Trichodesma indicum (PROSEA)
Trichodesma indicum (L.) J.E. Smith
- Protologue: Rees, Cyclop. 36, 1: No 1 (1817).
Borago indica L. (1753).
- Thailand: phak phaeo (Lamphun), phak phaeo khaao (Kanchanaburi).
The Mascarene Islands, Afghanistan, Pakistan, India, Burma (Myanmar), Thailand and the Philippines (Luzon); introduced in eastern Africa.
In the Philippines the flowers are used as a sudorific and pectoral, as a substitute for Borago officinalis . In Thailand roots are used to treat cough and indigestion.
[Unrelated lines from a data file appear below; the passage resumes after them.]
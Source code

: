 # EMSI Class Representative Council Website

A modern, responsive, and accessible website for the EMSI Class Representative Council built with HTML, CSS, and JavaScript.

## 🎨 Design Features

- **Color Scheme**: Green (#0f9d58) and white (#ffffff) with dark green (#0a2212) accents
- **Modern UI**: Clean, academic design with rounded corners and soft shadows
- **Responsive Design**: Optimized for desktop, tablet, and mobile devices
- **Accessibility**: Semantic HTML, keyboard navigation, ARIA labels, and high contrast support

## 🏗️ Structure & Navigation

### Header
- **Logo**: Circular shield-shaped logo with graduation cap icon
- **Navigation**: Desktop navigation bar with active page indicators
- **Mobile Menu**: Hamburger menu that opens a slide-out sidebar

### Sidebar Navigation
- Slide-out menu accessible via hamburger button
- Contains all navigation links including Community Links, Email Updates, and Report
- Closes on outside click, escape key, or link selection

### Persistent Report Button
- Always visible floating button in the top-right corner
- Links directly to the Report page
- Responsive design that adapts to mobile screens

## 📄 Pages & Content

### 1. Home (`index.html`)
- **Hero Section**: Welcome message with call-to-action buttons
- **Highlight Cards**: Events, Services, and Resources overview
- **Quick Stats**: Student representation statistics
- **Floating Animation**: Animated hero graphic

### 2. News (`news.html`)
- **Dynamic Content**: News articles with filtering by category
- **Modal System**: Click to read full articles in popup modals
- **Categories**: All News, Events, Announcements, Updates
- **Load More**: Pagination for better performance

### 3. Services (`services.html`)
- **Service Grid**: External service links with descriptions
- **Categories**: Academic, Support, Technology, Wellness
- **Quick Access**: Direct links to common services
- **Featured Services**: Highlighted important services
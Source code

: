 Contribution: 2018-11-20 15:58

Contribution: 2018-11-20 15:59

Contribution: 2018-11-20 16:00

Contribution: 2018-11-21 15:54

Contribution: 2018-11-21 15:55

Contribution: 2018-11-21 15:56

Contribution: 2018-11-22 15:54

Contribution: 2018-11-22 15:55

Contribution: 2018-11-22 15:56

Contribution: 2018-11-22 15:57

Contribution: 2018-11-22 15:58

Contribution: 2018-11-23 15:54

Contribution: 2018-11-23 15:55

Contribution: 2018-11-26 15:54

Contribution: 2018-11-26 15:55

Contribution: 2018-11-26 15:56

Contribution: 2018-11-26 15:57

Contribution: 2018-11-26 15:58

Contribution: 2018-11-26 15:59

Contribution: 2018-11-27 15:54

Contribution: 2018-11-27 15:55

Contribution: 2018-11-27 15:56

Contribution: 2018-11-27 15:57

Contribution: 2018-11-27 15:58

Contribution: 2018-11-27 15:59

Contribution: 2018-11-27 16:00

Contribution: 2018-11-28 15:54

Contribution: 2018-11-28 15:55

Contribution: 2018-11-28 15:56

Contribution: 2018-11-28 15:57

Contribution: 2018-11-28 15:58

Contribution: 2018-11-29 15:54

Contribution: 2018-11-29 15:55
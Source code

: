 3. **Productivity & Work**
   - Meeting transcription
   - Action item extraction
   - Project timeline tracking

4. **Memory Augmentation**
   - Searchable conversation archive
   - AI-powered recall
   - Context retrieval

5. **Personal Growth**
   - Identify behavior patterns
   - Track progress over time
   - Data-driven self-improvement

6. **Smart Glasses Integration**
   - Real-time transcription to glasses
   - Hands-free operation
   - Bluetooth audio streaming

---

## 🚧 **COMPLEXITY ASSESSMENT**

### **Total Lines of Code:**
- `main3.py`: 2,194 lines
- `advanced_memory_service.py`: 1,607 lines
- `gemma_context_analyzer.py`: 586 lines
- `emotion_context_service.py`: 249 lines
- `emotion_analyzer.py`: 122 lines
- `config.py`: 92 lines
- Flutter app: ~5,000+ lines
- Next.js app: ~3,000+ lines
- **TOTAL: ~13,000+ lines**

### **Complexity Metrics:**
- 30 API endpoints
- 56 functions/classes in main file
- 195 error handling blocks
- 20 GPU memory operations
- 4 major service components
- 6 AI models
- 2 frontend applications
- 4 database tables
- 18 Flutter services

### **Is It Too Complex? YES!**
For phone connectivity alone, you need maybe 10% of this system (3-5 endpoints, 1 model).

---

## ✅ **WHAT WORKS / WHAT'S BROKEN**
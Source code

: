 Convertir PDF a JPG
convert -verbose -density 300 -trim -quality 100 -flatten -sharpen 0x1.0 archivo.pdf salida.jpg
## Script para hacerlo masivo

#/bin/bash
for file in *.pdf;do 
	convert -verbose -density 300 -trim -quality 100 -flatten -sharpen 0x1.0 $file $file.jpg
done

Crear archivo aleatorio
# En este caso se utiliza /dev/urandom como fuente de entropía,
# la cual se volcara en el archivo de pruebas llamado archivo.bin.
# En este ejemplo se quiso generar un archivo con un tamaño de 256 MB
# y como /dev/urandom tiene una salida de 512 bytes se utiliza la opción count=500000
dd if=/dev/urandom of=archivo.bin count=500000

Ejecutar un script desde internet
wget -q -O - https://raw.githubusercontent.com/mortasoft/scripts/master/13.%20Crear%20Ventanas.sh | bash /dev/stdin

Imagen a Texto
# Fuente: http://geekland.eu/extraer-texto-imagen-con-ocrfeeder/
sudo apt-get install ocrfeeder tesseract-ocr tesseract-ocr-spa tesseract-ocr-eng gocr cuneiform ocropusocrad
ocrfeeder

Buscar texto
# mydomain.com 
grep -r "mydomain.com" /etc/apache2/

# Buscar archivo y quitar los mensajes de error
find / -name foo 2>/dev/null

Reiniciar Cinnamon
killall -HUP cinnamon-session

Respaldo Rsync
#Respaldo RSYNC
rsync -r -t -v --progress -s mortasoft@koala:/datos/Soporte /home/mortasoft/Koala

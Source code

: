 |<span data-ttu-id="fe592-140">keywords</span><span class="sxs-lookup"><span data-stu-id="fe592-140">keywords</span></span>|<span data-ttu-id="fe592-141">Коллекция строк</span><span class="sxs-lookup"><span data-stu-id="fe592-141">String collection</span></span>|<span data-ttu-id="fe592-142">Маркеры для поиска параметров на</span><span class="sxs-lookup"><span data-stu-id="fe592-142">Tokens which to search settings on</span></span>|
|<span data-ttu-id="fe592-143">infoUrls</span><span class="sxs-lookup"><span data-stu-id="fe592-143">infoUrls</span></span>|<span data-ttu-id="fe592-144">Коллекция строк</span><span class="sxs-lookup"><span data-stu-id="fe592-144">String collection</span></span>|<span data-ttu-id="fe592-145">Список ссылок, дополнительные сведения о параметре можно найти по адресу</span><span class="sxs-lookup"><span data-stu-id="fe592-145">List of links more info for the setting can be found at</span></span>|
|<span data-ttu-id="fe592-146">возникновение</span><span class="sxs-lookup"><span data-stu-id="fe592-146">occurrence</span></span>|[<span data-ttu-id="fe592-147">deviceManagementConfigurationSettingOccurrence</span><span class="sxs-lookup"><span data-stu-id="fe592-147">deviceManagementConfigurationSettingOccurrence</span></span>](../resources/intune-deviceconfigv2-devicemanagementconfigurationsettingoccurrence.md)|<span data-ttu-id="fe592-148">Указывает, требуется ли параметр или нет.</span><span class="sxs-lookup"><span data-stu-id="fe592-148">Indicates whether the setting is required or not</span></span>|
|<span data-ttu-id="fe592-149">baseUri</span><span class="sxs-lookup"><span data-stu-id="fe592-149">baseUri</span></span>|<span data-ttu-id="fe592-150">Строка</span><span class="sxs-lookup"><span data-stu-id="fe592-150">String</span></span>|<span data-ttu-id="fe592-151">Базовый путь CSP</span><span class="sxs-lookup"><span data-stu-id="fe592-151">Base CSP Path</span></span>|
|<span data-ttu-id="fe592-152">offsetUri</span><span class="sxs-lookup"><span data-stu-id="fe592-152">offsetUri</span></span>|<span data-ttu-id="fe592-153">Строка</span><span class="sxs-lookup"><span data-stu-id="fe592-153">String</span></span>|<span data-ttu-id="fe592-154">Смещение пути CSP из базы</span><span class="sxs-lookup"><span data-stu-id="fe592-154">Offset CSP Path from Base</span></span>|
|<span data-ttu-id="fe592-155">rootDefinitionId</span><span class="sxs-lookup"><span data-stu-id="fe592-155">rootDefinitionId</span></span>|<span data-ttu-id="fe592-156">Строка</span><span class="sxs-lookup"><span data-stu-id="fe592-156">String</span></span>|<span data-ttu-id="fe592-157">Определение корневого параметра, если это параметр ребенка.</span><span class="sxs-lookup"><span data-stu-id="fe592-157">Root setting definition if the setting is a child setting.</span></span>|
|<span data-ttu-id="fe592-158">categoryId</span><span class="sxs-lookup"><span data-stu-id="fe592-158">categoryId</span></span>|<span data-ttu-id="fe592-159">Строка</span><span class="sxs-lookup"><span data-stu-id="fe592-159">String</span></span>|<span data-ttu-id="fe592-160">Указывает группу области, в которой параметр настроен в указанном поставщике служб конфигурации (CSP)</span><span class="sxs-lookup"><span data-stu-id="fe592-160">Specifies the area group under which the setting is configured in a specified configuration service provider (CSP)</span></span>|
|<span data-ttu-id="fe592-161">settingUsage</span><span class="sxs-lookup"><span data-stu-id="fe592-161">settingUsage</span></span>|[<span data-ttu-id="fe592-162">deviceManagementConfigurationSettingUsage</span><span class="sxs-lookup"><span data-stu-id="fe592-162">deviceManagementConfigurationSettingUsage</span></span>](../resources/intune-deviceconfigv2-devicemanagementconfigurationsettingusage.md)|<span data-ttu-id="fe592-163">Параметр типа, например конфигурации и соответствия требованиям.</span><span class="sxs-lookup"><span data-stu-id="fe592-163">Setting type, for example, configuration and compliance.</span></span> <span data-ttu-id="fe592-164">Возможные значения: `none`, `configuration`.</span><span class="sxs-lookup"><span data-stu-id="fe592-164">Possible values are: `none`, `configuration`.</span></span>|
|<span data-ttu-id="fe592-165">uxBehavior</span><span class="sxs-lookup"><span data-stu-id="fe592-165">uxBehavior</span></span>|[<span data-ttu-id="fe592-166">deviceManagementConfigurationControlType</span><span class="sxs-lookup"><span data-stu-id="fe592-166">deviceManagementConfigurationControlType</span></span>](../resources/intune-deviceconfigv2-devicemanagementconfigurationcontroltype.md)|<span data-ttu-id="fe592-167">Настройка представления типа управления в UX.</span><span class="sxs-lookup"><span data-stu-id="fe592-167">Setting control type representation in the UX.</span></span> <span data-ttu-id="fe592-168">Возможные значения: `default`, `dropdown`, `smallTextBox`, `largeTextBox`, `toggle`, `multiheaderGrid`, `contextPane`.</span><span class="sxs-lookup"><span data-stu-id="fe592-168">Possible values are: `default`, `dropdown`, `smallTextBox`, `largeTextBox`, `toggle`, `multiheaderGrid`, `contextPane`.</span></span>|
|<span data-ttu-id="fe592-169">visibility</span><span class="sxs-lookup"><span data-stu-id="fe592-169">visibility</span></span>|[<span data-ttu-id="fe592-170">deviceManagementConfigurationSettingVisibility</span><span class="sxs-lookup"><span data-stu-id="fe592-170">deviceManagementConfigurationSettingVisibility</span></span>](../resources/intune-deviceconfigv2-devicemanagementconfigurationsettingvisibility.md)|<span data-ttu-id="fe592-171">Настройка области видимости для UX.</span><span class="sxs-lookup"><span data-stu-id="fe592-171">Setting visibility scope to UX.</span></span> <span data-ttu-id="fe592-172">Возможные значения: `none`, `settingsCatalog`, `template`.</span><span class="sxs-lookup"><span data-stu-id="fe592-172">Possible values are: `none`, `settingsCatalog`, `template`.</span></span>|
In India the leaves and roots are esteemed as a remedy for snakebites, leucorrhoea and cough, and are also considered diuretic. T. indicum is prescribed in Ayurvedic medicine for the expulsion of a dead foetus. An infusion of the leaves is considered depurative. The leaves are used as an emollient poultice, and a paste made from the root is applied to swellings. The root is used to treat dysentery and fever.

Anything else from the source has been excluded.